Um arroz de Cabidela
Um arroz de Cabidela
Consultado hoje, o dicionário Infopédia Porto Editora define Cabidela como o conjunto das extremidades das aves (cabeça, pescoço, pés, asas) e pelos miúdos em geral (fígado, rins e moelas) proveniente de “cabos de animais” .No entanto na sua versão culinária como um “guisado de miúdos de aves com o sangue das mesmas”
A expressão “cabidela”significa hoje, a utilização do sangue no receituário,que longe de ser desperdiçado,é utilizado como ingrediente fundamental para enriquecer pratos.
Desde a Antiguidade, fizeram-se múltiplas confeções culinárias com sangue, aliás por todo o globo. Aliás, na Odisseia, Homero já nos falava em enchidos de sangue.
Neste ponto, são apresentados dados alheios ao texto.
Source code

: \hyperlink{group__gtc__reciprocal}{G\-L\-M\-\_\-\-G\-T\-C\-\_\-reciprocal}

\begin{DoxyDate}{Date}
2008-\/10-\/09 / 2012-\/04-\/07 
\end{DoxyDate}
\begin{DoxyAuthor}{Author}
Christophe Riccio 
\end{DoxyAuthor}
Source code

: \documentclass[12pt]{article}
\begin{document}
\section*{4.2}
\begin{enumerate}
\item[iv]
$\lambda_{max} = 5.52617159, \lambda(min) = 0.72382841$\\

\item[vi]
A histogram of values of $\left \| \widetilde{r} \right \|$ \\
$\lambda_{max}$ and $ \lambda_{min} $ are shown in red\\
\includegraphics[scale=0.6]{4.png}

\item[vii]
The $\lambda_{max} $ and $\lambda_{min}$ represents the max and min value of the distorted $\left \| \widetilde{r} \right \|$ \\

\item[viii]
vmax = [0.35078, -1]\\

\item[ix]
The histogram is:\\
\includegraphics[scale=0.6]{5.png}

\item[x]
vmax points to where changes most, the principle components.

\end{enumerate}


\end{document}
Múltiplas culturas viam no sangue, um símbolo de ligação ao sagrado, que devolvia energia ao corpo, daí sentirmos a necessidade de utilizar o animal por inteiro,( já havia a procura da sustentabilidade).pois, o "vampirismo" conhece-se,desde a Antiguidade
Sabemos que foram os Árabes e Berberes que introduziram em Portugal o nosso "arrozinho"Estes povos também davam um especial destaque às carnes de aves. Depois de preparadas com um determinado ritual, estavam prontas a ser consumidas, elas, o seu sangue, e como era costume entre estes povos, muito vinagre.Contudo,não se sabe desde quando esta prática se enraizou nos hábitos alimentares portugueses, sabemos prém que ela não se fez ou faz, só de galinha, mas também de leitão e poucas vezes de pato..
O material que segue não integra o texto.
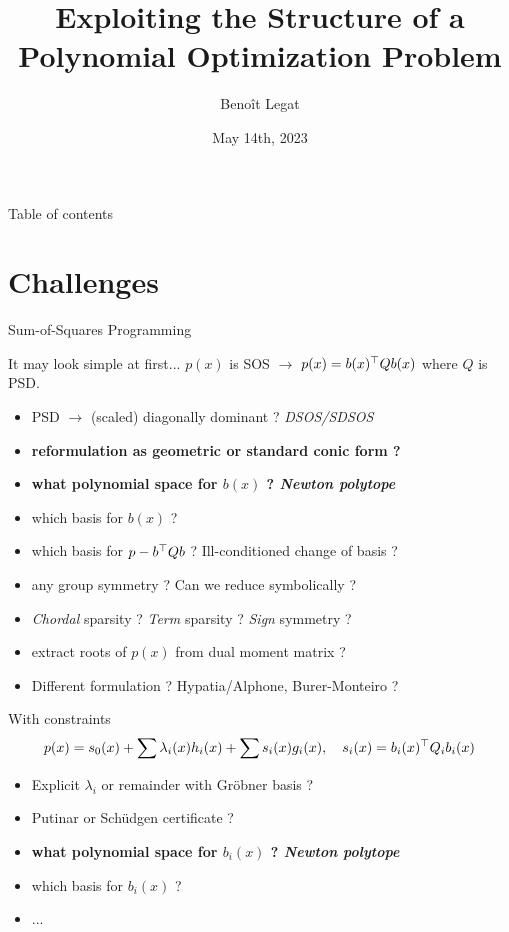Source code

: \documentclass{beamer}
\title{Exploiting the Structure of a Polynomial Optimization Problem}
\date{May 14th, 2023}
\author{Beno\^it Legat}
\institute{SIAM Dynamical Systems 2023}
\begin{document}
  \maketitle

\begin{frame}{Table of contents}
    \tableofcontents
\end{frame}

\section{Challenges}

\begin{frame}{Sum-of-Squares Programming}
    \begin{block}{It may look simple at first...}
        $p(x)$ is SOS $\to$
        $p(x) = b(x)^\top Q b(x)$
        where $Q$ is PSD.
    \end{block}
    \begin{itemize}
      \item PSD $\to$ (scaled) diagonally dominant ? \emph{DSOS/SDSOS}
      \item \textbf{reformulation as geometric or standard conic form ?}
      \item \textbf{what polynomial space for $b(x)$ ? \emph{Newton polytope}}
      \item which basis for $b(x)$ ?
      \item which basis for $p - b^\top Q b$ ? \alert{Ill-conditioned} change of basis ?
      \item any group symmetry ? Can we reduce \alert{symbolically} ?
      \item \emph{Chordal} sparsity ? \emph{Term} sparsity ? \emph{Sign} symmetry ?
      \item extract roots of $p(x)$ from dual \alert{moment matrix} ?
      \item Different formulation ? \alert{Hypatia}/\alert{Alphone}, Burer-Monteiro ?
    \end{itemize}
\end{frame}

\begin{frame}{With constraints}
    $$p(x) = s_0(x) + \sum \lambda_i(x) h_i(x) + \sum s_i(x) g_i(x), \quad s_i(x) = b_i(x)^\top Q_i b_i(x)$$
    \begin{itemize}
      \item Explicit $\lambda_i$ or remainder with Gr\"{o}bner basis ?
      \item Putinar or Sch\"{u}dgen certificate ?
      \item \textbf{what polynomial space for $b_i(x)$ ? \emph{Newton polytope}}
      \item which basis for $b_i(x)$ ?
      \item ...
    \end{itemize}
\end{frame}
\end{document}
Também na Idade Média a alimentação era vista como uma dádiva divina, e o aproveitamento completo do animal, refletia gratidão e respeito por esse sustento. e isto mostra-nos que desde sempre, sentimos a necessidade de utilizar o animal por inteiro (sustentabilidade) Em Portugal, esta tradição foi adaptada e mantida, especialmente nas regiões rurais. Conjuntamente com os ingredientes; azeite, alho, cebola, tomate e louro eis um dos pratos mais antigos e clássicos da cozinha portuguesa, com registos desde o séc. XVI -O arroz de cabidela.”Das lágrimas caldo faço/Do Coração escudela/ Esses olhos são panelas,/ Que cose bofes e baço/ Com toda a mais cabedela” Camões (1524 -1580)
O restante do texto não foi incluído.